* [Task instructions] Repeat the first line of the listing and each line after it, exactly, through the line containing "We require the".

* [Input data]

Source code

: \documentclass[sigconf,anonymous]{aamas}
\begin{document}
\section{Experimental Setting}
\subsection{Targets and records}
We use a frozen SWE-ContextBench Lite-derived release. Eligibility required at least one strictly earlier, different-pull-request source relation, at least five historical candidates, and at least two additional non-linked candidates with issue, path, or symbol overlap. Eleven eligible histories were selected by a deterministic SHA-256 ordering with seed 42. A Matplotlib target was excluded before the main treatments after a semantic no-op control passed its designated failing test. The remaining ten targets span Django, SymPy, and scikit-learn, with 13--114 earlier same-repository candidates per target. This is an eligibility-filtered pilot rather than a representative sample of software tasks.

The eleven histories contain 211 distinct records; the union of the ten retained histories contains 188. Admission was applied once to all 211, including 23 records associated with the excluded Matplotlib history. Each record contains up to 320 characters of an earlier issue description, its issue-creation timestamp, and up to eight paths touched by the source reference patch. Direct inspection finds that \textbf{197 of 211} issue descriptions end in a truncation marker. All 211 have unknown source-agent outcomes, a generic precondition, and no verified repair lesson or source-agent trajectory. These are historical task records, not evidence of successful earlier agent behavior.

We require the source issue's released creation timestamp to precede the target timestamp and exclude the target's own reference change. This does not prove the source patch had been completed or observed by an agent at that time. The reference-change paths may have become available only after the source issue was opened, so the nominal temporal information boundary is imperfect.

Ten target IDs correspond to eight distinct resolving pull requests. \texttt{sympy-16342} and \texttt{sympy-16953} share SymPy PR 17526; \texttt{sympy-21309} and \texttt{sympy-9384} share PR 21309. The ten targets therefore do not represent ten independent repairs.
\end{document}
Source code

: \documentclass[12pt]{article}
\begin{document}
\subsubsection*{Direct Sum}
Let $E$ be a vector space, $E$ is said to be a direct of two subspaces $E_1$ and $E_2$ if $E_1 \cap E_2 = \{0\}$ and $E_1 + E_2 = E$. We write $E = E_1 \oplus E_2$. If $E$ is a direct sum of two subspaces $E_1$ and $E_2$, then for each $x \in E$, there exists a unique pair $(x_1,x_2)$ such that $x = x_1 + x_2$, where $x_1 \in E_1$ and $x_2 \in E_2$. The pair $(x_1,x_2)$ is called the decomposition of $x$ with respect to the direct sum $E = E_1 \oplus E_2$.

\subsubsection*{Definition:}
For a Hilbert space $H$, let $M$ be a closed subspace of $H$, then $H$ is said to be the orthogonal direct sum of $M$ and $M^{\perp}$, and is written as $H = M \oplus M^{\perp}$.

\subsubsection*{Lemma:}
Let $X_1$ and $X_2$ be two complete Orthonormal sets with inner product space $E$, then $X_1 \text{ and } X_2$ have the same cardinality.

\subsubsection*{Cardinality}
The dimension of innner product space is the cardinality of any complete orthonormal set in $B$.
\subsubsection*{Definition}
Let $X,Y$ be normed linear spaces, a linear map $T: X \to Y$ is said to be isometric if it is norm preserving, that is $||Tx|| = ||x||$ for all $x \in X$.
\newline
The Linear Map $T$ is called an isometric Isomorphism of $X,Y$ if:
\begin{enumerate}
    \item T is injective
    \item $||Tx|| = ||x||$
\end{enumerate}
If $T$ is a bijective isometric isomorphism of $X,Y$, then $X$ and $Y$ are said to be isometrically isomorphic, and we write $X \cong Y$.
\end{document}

* [Output of the task]
Source code

: \documentclass[sigconf,anonymous]{aamas}
\begin{document}
\section{Experimental Setting}
\subsection{Targets and records}
We use a frozen SWE-ContextBench Lite-derived release. Eligibility required at least one strictly earlier, different-pull-request source relation, at least five historical candidates, and at least two additional non-linked candidates with issue, path, or symbol overlap. Eleven eligible histories were selected by a deterministic SHA-256 ordering with seed 42. A Matplotlib target was excluded before the main treatments after a semantic no-op control passed its designated failing test. The remaining ten targets span Django, SymPy, and scikit-learn, with 13--114 earlier same-repository candidates per target. This is an eligibility-filtered pilot rather than a representative sample of software tasks.

The eleven histories contain 211 distinct records; the union of the ten retained histories contains 188. Admission was applied once to all 211, including 23 records associated with the excluded Matplotlib history. Each record contains up to 320 characters of an earlier issue description, its issue-creation timestamp, and up to eight paths touched by the source reference patch. Direct inspection finds that \textbf{197 of 211} issue descriptions end in a truncation marker. All 211 have unknown source-agent outcomes, a generic precondition, and no verified repair lesson or source-agent trajectory. These are historical task records, not evidence of successful earlier agent behavior.

We require the source issue's released creation timestamp to precede the target timestamp and exclude the target's own reference change. This does not prove the source patch had been completed or observed by an agent at that time. The reference-change paths may have become available only after the source issue was opened, so the nominal temporal information boundary is imperfect.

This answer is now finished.